Павел посадил малышку в автокресло. Я села рядом с ней. Катюшка начала тереть глазки. Отлично, значит, скоро спать. Только в начале покормить, искупать, надеть пижаму, а потом уложить спать — стабильность, за которую я пыталась сейчас уцепиться, как за спасительную соломинку. Только после этого можно дать волю эмоциям.
Телефон разрывался. Я бы с удовольствием выкинула его в окно, но на это я тоже не имею права — в нем вся моя клиентская база, мой источник заработка. И это нерационально. Потом новый мобильник покупать. Как я устала быть рациональной! Хотя бы потому, что рационально взять себя в руки у меня не получается. Поставила телефон на беззвучный режим. Случайно открыла сообщения. Куча непрочитанных от Антона. Решила просмотреть их.
Зря я это сделала.
«Я тебя люблю, Оль».
«Прости меня».
«Так вышло».
«Возьми трубку».
Вроде бы ничего страшного, вот только Антон быстро потерял терпение и открыл свое истинное лицо
«Конечно, ты побежала к своему Волкову».
«Может, вы уже кувыркались в кровати, а я тут тебе повод такой дал».

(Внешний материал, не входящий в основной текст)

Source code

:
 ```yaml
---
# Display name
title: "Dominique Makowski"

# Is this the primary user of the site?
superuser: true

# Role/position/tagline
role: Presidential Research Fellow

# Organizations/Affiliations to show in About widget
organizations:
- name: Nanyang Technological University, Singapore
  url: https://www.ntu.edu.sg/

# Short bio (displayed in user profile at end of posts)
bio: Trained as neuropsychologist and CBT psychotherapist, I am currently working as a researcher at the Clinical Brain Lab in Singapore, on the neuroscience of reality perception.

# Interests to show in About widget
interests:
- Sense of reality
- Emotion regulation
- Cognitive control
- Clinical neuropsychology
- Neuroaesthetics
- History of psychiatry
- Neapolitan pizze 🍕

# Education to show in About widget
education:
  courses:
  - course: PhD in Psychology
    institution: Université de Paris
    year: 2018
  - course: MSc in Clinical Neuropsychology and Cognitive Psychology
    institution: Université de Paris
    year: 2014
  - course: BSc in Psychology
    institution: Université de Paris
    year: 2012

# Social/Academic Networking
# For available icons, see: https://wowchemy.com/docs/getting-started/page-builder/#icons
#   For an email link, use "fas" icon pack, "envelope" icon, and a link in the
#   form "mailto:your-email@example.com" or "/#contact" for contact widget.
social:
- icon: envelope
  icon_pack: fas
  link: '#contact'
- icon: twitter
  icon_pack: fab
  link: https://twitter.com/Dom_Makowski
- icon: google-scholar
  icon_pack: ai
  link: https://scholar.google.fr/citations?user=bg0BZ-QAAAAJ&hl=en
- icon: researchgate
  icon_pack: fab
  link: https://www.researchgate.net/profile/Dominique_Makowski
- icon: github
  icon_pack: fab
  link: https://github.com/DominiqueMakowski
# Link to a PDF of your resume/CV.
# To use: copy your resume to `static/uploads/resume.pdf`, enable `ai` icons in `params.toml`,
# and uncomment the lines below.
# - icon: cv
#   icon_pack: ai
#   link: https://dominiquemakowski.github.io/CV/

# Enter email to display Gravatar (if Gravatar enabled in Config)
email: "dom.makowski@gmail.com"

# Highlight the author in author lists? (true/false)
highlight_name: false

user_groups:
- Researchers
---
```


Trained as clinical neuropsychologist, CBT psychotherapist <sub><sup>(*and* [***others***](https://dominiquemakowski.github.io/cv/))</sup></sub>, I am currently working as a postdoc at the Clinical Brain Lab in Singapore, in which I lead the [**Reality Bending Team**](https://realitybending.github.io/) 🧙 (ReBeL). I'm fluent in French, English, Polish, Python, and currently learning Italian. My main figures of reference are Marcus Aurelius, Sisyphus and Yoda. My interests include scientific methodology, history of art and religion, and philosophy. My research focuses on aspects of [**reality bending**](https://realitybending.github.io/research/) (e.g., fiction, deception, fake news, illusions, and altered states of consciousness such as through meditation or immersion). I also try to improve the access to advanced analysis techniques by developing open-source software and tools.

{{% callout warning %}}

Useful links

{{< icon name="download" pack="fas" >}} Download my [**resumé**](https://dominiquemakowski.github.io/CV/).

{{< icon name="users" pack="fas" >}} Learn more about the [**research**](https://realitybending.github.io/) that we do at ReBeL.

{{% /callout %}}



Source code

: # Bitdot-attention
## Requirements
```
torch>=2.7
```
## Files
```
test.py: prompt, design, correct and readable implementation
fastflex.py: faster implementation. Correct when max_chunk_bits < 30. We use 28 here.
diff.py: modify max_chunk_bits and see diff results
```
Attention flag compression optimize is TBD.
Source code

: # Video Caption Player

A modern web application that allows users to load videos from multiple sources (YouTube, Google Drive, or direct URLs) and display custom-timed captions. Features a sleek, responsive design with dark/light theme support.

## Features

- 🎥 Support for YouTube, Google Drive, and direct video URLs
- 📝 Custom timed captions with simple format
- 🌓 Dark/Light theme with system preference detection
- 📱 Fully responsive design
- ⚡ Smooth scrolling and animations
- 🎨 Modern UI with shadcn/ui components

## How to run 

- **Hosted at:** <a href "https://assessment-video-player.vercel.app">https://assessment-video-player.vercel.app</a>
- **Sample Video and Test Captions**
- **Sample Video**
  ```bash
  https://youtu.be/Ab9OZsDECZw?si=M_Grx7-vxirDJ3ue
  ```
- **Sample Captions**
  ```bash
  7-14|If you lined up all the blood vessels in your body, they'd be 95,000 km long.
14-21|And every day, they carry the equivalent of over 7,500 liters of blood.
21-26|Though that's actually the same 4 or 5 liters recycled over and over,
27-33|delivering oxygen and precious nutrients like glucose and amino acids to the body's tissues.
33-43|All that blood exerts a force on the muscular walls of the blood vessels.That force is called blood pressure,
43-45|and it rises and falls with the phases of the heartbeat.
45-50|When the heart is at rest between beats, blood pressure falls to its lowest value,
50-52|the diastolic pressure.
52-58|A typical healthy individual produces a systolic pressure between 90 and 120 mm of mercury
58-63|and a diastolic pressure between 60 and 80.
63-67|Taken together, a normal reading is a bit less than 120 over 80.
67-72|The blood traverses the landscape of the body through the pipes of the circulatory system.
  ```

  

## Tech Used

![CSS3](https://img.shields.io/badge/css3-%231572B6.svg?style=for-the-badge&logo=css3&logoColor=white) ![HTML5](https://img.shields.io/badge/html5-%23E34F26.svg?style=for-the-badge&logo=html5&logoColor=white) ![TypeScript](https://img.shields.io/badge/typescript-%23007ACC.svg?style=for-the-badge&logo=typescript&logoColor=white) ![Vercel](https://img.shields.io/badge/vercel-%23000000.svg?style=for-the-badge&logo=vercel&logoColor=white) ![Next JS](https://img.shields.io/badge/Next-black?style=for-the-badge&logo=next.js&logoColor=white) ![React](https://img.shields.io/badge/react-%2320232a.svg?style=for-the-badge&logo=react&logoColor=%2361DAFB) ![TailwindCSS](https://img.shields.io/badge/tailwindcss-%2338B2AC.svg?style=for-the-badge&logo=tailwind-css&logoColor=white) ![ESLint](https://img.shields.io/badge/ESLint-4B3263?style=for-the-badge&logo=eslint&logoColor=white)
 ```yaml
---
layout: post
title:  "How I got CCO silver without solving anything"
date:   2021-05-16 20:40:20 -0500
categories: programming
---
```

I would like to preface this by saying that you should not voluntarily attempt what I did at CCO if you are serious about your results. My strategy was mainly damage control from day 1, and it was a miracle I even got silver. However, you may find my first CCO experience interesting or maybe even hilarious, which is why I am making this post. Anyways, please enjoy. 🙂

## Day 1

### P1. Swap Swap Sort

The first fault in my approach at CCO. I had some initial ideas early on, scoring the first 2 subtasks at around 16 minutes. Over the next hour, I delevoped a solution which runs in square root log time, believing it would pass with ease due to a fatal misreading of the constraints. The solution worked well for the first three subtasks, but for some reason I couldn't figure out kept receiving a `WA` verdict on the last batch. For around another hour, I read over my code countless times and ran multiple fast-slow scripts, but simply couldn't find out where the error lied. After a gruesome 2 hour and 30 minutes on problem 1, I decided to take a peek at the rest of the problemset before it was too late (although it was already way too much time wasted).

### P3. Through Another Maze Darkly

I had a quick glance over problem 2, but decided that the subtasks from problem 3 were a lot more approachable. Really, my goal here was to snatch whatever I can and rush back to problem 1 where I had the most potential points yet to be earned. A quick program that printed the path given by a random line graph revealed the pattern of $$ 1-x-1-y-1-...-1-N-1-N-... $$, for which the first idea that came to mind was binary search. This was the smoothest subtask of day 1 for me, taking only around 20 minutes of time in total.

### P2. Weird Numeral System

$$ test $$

Конечно, только о Волкове и думаю. Интересно, Антон хоть понимает, что он сделал?! Мне кажется, ни черта не понимает. И завершалось это коронным:
«Если бы ты меня любила, то простила».
Ненавижу эти «если». Ненавижу! С таким же успехом я могу заявлять, что если любишь, то не причинишь боли. Вот только почему-то это так не работает. По крайней мере, со мной. Зашвырнула телефон в сумку. В который раз наткнулась на тревожный взгляд Волкова в зеркале заднего вида. Может, поздравить его с тем, что он своего добился? Пусть и не тем способом, каким ему хотелось. Стоило только ему вернуться, как моя жизнь вновь покатилась под откос. Если бы можно было выбрать, я бы предпочла правде сладкое неведение — никогда не знать, что сделал Антон. Я верила ему, доверяла ему самое дорогое — своего ребенка. Сознание почти не зафиксировало моменты, когда мы приехали, как поднимались на лифте в квартиру Волкова. Именно Павел отправился мыть с ребенком руки, а я просто сидела в кухне. Очевидно, заметив мое состояние, Волков решил взять инициативу на себя.
Когда дочь попросила ряженку, я просто напомнила ему, что нужно обязательно погреть перед тем, как давать ее Катюшке. Волков покормил ребенка сам. Катюша уже вовсю зевала. Кажется, еще немного, и она заснет прямо на стуле. Похоже, от купания придется отказаться. Обычно мне это сложно — я люблю четкий график, но сейчас мне это на руку. Каждая минута показного спокойствия дается с трудом. Я всегда умела справляться с эмоциями, но сейчас я на пределе. Осталось всего лишь переодеть ребенка в пижаму и рассказать сказку. В этот раз мне попалась «Золушка». Самая нелюбимая мной из всех сказок. Хотя бы потому, что в реальности так не бывает — лично у меня не вышло. Катя уже почти заснула, когда я поняла, что терпеть сил нет. Слишком многое произошло за последний месяц. Мне нужно побыть одной. Лучше с Катей побудет Павел, чем я сорвусь при малышке.